The facts in the cited case are substantially different from those here presented. There the authorities had placed secret recording devices in the visitors' room of a jail, and yet Mr. Justice Stewart, in delivering the opinion of the court, stated, "But to say that a public jail is the equivalent of a man's 'house' or that it is a place where he can claim constitutional immunity from search or seizure of his person, his papers, or his effects, is at best a novel argument. ... Yet without attempting either to define or to predict the ultimate scope of Fourth Amendment protection, it is obvious that a jail shares none of the attributes of privacy of a home, an automobile, [207 Cal. App. 2d 774] an office, or a hotel room. In prison, official surveillance has traditionally been the order of the day. ..." (Emphasis added.) Further, our Supreme Court denied a hearing and the United States Supreme Court denied certiorari (8 L.Ed.2d 830) in the case of People v. Morgan, 197 Cal. App. 2d 90 [16 Cal. Rptr. 838], which involved a similar electronic eavesdropping in the visitors' room of a jail by means of an intra-building telephone.
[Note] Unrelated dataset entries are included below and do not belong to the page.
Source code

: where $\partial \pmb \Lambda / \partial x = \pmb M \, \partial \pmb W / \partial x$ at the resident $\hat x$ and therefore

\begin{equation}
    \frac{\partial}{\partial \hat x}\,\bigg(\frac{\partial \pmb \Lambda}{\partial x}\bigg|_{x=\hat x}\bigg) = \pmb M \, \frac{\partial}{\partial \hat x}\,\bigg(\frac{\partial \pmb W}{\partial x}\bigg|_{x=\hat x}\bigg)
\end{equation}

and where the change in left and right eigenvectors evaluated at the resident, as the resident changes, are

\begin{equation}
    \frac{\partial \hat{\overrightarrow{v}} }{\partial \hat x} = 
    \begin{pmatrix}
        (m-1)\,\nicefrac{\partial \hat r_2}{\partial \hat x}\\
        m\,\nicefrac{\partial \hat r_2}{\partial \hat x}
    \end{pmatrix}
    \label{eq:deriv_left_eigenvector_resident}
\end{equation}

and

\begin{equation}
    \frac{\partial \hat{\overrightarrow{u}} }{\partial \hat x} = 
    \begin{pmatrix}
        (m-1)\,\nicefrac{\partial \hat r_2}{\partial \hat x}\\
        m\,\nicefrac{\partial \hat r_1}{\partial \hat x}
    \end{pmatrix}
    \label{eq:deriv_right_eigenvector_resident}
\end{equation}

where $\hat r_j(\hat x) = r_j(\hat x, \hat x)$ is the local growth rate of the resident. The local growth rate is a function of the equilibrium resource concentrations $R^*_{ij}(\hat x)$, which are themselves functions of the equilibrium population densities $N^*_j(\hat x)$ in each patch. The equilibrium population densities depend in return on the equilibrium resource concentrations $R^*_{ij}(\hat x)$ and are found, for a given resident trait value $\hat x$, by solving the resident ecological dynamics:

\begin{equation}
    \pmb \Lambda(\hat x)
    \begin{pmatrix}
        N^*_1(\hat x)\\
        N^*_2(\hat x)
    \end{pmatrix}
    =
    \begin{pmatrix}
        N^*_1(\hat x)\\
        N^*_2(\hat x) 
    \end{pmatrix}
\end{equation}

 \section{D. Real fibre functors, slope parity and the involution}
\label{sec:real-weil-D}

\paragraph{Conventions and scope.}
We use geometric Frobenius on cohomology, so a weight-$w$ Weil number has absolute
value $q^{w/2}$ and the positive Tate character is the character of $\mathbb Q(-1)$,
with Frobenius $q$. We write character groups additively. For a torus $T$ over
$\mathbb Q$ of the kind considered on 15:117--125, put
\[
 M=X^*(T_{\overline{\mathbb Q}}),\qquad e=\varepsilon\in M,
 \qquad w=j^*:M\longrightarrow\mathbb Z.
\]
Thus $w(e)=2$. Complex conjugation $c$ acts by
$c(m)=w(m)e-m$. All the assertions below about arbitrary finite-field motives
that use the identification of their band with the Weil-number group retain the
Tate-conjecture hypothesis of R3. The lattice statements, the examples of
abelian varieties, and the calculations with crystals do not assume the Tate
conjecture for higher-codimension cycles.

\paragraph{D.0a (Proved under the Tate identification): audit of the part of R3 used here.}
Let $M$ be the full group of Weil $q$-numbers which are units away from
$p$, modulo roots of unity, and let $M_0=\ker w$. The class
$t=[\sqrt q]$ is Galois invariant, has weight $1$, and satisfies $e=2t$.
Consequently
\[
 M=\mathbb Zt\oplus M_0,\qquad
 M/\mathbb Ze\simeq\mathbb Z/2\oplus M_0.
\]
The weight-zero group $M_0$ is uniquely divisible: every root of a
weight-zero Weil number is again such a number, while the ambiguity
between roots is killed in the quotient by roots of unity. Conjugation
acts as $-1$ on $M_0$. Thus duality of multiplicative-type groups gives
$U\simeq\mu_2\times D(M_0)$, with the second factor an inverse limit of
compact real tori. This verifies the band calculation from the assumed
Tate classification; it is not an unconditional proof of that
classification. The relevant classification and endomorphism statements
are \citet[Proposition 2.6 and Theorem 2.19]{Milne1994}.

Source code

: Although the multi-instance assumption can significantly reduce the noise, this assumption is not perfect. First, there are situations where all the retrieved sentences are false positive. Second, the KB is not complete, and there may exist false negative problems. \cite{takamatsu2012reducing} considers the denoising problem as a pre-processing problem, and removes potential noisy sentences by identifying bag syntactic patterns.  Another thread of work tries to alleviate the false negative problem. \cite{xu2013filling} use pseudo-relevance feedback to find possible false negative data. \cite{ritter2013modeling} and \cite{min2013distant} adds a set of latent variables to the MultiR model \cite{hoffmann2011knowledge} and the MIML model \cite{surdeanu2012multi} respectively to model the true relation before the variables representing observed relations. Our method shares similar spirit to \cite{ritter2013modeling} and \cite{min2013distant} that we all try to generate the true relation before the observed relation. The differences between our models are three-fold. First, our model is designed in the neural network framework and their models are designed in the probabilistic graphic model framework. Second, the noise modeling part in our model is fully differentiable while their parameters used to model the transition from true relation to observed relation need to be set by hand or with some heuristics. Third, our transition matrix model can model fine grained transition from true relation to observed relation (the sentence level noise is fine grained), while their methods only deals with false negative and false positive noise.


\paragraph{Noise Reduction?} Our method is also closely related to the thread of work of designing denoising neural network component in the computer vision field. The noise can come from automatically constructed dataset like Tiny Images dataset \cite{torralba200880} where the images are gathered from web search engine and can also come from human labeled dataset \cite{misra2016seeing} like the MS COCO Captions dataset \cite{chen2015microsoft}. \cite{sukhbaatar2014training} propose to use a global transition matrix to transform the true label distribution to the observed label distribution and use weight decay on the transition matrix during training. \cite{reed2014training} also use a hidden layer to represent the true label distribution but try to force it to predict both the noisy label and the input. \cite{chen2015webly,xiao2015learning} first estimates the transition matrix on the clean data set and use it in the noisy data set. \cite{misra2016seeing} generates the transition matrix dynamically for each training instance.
It was early established in this state that "The fact that a confession was procured by the employment of falsehood by a police officer, detective, or other person does not alone exclude it; nor does the employment of any artifice, deception or fraud exclude it, if the artifice or fraud employed was not calculated to procure an untrue statement. Neither does the fact that a confession was obtained by a promise of secrecy render it incompetent, if there was no motive to produce a false statement." (People v. Castello, 194 Cal. 595, 602 [229 P. 855].) Also, in People v. Santo, 43 Cal. 2d 319 [273 P.2d 249], at page 325, a policeman who had posed as one seeking to help a defendant in jail awaiting trial account for her whereabouts on the night of the crime, was permitted to testify regarding statements made by the defendant which tended to show her consciousness of guilt and which amounted to admissions against interest.

[8a] It is appellant's final assignment of error that they were prejudiced by the court's refusal to order separate trials. While it is true that when the codefendant Burke pleaded guilty following the selection of the jury, the primary connecting link between the two appellants and the two crimes was removed from the cause, appellants did not see fit to request a severance at that time. Rather, they chose to wait until the second day of trial after the People had put on almost their entire case in chief, consisting of the testimony of the two victims and the arresting officer, before they determined to make their motion. [9] A separate trial is not a matter of right in every instance. (People v. Lushenko, 170 Cal. App. 2d 772, 779 [339 P.2d 956].) [10] Even such right as an accused may have to a separate trial may be waived either by express agreement or by failure to object to a joint trial. (People v. Marvich, 44 Cal. App. 2d 858, 860 [113 P.2d 223].)

[8b] Appellants cite People v. Alviso, 55 Cal. 230 for the proposition that it is discretionary with the trial court whether it will grant separate trials following a waiver and argue that [207 Cal. App. 2d 775] where discretion exists the possibility of abuse thereof also must exist. This is doubtless true, but certainly no showing of abuse of discretion appears from the instant record.

The judgments and orders denying new trials are affirmed as to both appellants.

Fox, P. J., and Ashburn, J., concurred.